けたたましい電子音に眉をひそめ、起きる、手を伸ばして目覚まし時計を止めようとして、失敗して目覚まし時計がベッドサイドを転げ落ちた。

愛沙「んもおぉおお」

とてつもなくだるい体を動かして、ベッドの下に足を延ばして時計を拾い上げる。
そこで、廊下の方からがちゃ、と音がした。

翔琉「ああ、起きてたんですね。目覚まし止めなきゃって思って来たんですけど」

しわの寄ったシャツにスラックス姿の後輩がそこにいた。

愛沙(翔琉が、なんで???)

起き抜けのぼーっとした頭でふと足元を見やる。

愛沙(あれ)

翔琉「愛沙さん、服着ないと風邪ひいちゃいますよ?」

愛沙(!!!裸!!!?)

それを認識した途端に昨夜の行動が走馬灯のように思い起こされる。
想いが募っていた後輩にアタックしようと酔ったふりをして部屋に連れ込んで、そのまま……。

愛沙(あああああああああ!!)

急激に顔に熱が集まる。

翔琉「愛沙さん?……もしかして、朝から誘ってます?俺は大歓迎ですけど」

後輩の冗談とも本気ともつかない言葉もすぐには理解できないほど、
頭がくらくらする。
布団を手繰り寄せ、うなだれた。

翔琉「我慢します。
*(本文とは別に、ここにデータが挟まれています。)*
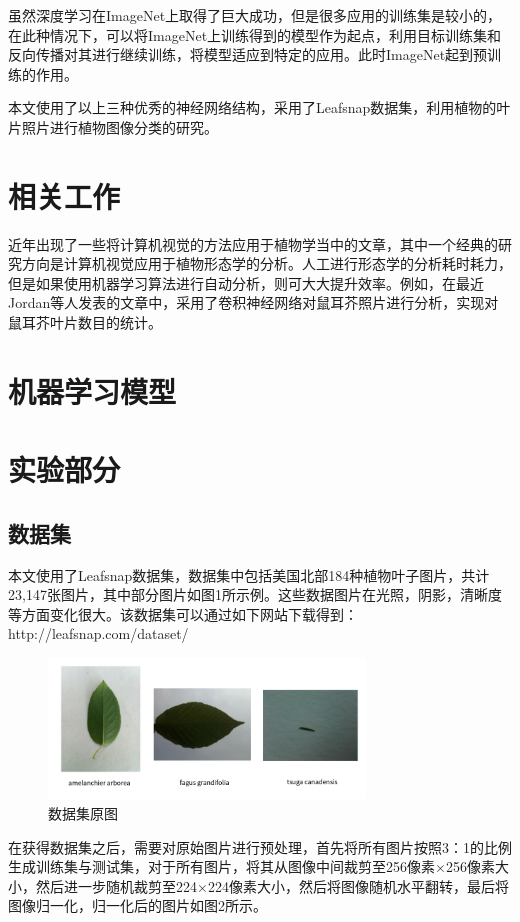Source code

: \documentclass[a4paper]{ctexart} %
\begin{document}
虽然深度学习在ImageNet上取得了巨大成功，但是很多应用的训练集是较小的，在此种情况下，可以将ImageNet上训练得到的模型作为起点，利用目标训练集和反向传播对其进行继续训练，将模型适应到特定的应用。此时ImageNet起到预训练的作用。

本文使用了以上三种优秀的神经网络结构，采用了Leafsnap数据集，利用植物的叶片照片进行植物图像分类的研究。

\section*{相关工作}
近年出现了一些将计算机视觉的方法应用于植物学当中的文章，其中一个经典的研究方向是计算机视觉应用于植物形态学的分析。人工进行形态学的分析耗时耗力，但是如果使用机器学习算法进行自动分析，则可大大提升效率。例如，在最近Jordan等人发表的文章中\parencite{count}，采用了卷积神经网络对鼠耳芥照片进行分析，实现对鼠耳芥叶片数目的统计。
\section*{机器学习模型}

\section*{实验部分}
\subsection*{数据集}
本文使用了Leafsnap\parencite{leafsnap}数据集，数据集中包括美国北部184种植物叶子图片，共计23,147张图片，其中部分图片如图1所示例。这些数据图片在光照，阴影，清晰度等方面变化很大。该数据集可以通过如下网站下载得到：http://leafsnap.com/dataset/
\begin{figure}[htbp]
	\centering
	\includegraphics[width=0.75\textwidth]{img1.png}
	\caption{数据集原图}
	\label{figure}
\end{figure}


在获得数据集之后，需要对原始图片进行预处理，首先将所有图片按照3：1的比例生成训练集与测试集，对于所有图片，将其从图像中间裁剪至256像素×256像素大小，然后进一步随机裁剪至224×224像素大小，然后将图像随机水平翻转，最后将图像归一化，归一化后的图片如图2所示。
\end{document}
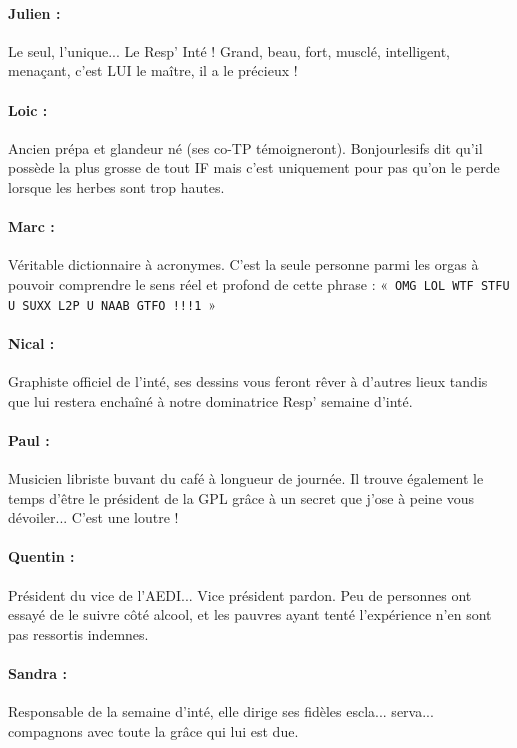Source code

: \clearpage
{}
\paragraph{Julien :}  Le seul, l'unique... Le Resp' Inté ! Grand, beau, fort, musclé, intelligent, menaçant, c'est LUI le maître, il a le précieux !
\paragraph{Loic :} Ancien prépa et glandeur né (ses co-TP témoigneront). Bonjourlesifs dit qu'il possède la plus grosse de tout IF mais c'est uniquement pour pas qu'on le perde lorsque les herbes sont trop hautes.
\paragraph{Marc :} Véritable dictionnaire à acronymes. C'est la seule personne parmi les orgas à pouvoir comprendre le sens réel et profond de cette phrase : «~\texttt{OMG LOL WTF STFU U SUXX L2P U NAAB GTFO !!!1}~»
\paragraph{Nical :} Graphiste officiel de l'inté, ses dessins vous feront rêver à d'autres lieux tandis que lui restera enchaîné à notre dominatrice Resp' semaine d'inté.
\paragraph{Paul :} Musicien libriste buvant du café à longueur de journée. Il trouve également le temps d'être le président de la GPL grâce à un secret que j'ose à peine vous dévoiler... C'est une loutre !
\paragraph{Quentin :} Président du vice de l'AEDI... Vice président pardon. Peu de personnes ont essayé de le suivre côté alcool, et les pauvres ayant tenté l'expérience n'en sont pas ressortis indemnes.
\paragraph{Sandra :} Responsable de la semaine d'inté, elle dirige ses fidèles escla... serva... compagnons avec toute la grâce qui lui est due.
\vspace{0.5cm}
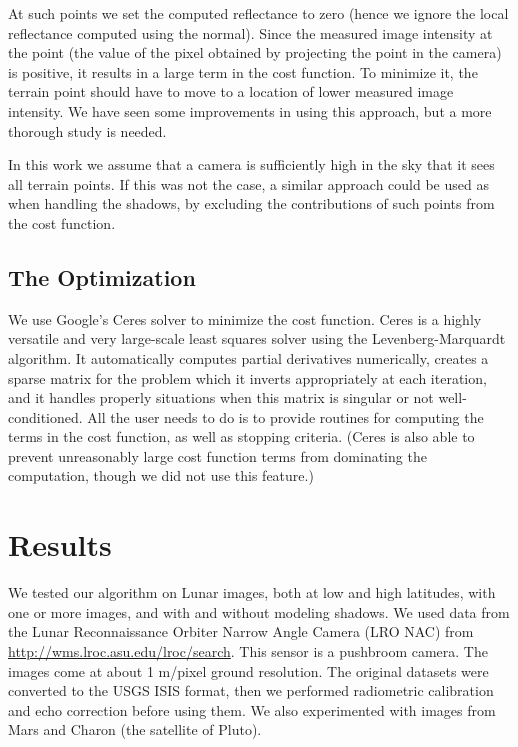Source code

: \documentclass[12pt,oneside]{article}
\begin{document}
At such points we set the computed reflectance to zero (hence we ignore
the local reflectance computed using the normal). Since the measured
image intensity at the point (the value of the pixel obtained by
projecting the point in the camera) is positive, it results in a large
term in the cost function. To minimize it, the terrain point should have
to move to a location of lower measured image intensity. We have seen
some improvements in using this approach, but a more thorough study is
needed.

In this work we assume that a camera is sufficiently high in the sky
that it sees all terrain points. If this was not the case, a similar
approach could be used as when handling the shadows, by excluding the
contributions of such points from the cost function.

\subsection{The Optimization}

We use Google's Ceres solver \citet{agarwal2012ceres} to minimize the
cost function. Ceres is a highly versatile and very large-scale least
squares solver using the Levenberg-Marquardt algorithm. It automatically
computes partial derivatives numerically, creates a sparse matrix for
the problem which it inverts appropriately at each iteration, and it
handles properly situations when this matrix is singular or not
well-conditioned. All the user needs to do is to provide routines for computing
the terms in the cost function, as well as stopping
criteria. (Ceres is also able to prevent unreasonably large cost function
terms from dominating the computation, though we did not use this feature.)

\section{Results}

We tested our algorithm on Lunar images, both at low and high
latitudes, with one or more images, and with and without modeling
shadows.  We used data from the Lunar Reconnaissance Orbiter Narrow
Angle Camera (LRO NAC) from
\url{http://wms.lroc.asu.edu/lroc/search}. This sensor is a pushbroom
camera. The images come at about 1 m/pixel ground resolution. The
original datasets were converted to the USGS ISIS format, then we
performed radiometric calibration and echo correction before using them.
We also experimented with images from Mars and Charon (the satellite of Pluto).
\end{document}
愛沙さんが嫌なことはしたくないですし」

愛沙「ええと……うん」

なんと言っていいかわからない。

翔琉「ところであの……」

愛沙「な、なに?」

翔琉「すみませんでした!!!」

愛沙「え、ええ??」

土下座の勢いで頭を下げた後輩に目をぱちくりさせてしまう。

翔琉「あの……昨日のこと」

愛沙(あー……そういうことか)

勢いでしちゃっただけで私とそういう関係になるつもりはなかったとかそんなオチというわけだ。
悲しさよりも、無感情と言うか――凪いだ感覚が押し寄せてくる。

愛沙「私こそごめんね、無理や――」

翔琉「いいえ!こういうのは男の方がきっちりするものなんで!!
その……申し訳ありません!!!」

愛沙「そんなに謝ってもらわなくても……」

愛沙(余計傷つくな)

謝られるごとにズキズギと胸を杭で打たれるみたいだ。
痛みを堪えるのになれてしまった大人な自分が表情を取り繕うとするが――

翔琉「好きです!付き合ってください!!!」

愛沙「はい……?」

翔琉「いえ、だからその……男として情けない話なんですが、つい舞い上がってしまって……告白をしたつもりになって先にその……一線を越えてしまったのではないかと思いまして……!」

愛沙「え?」

翔琉「べ、別に責任をとるとかじゃないですよ!?ずっと隙あらば気持ちを伝えようと思ってたんですが……昨日の飲みの途中は先輩思い詰めたみたいな顔しててそんな話してる場合じゃないなって思って、あの、送り届けるってなったときも不埒な真似は断じてしないと思ってたんです!断じて!!意思が弱くて情けない結果になってしまいましたが……」

愛沙(なんだ)

謝って来た理由がわかって、口の端に笑みが零れてくる。
けれど、はた、と気づく。

愛沙(あれ…?)

慣れない誘惑に戸惑い、熱に浮かされながらも、目的は達成できた―――と、思っていた。
想いを伝える、という最大の目的を。
翔琉は『男から先に』と言ってなかったか。それじゃあまるで……
思い至った結論に血の気が引いてくる。

愛沙「あ、あの……!も、もしかして私も、その、想いを伝えて、ない……?」

翔琉「えっ?あ…………………はい」

愛沙(最悪だ)

気持ちも伝えずに酔ったふりして後輩を連れ込み毒牙にかけた、ただの、悪い先輩じゃないか。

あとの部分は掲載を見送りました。